◆ PROVIDED DATA:
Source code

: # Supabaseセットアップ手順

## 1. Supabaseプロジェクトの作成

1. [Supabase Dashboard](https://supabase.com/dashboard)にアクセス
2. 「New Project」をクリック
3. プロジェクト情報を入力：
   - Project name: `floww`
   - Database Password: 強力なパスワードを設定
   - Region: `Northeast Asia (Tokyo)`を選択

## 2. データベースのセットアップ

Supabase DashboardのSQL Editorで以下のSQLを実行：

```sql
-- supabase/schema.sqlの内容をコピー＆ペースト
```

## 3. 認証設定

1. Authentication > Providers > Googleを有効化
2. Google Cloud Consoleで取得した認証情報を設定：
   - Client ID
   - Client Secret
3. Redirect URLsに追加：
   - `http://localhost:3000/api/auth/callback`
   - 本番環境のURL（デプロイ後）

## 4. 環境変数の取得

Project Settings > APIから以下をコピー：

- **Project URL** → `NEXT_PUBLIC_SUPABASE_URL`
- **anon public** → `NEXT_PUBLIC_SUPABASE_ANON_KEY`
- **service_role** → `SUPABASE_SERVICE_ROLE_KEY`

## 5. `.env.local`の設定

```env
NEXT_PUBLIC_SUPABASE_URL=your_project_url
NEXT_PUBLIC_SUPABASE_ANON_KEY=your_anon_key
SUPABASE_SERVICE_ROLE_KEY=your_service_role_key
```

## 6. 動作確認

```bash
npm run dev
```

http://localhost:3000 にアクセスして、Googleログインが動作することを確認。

◆ WHAT IS BEING ASKED:
What lines in the listing include the string "localhost"? Copy them out.

◆ REPLY TO THE EXERCISE:
   - `http://localhost:3000/api/auth/callback`
http://localhost:3000 にアクセスして、Googleログインが動作することを確認。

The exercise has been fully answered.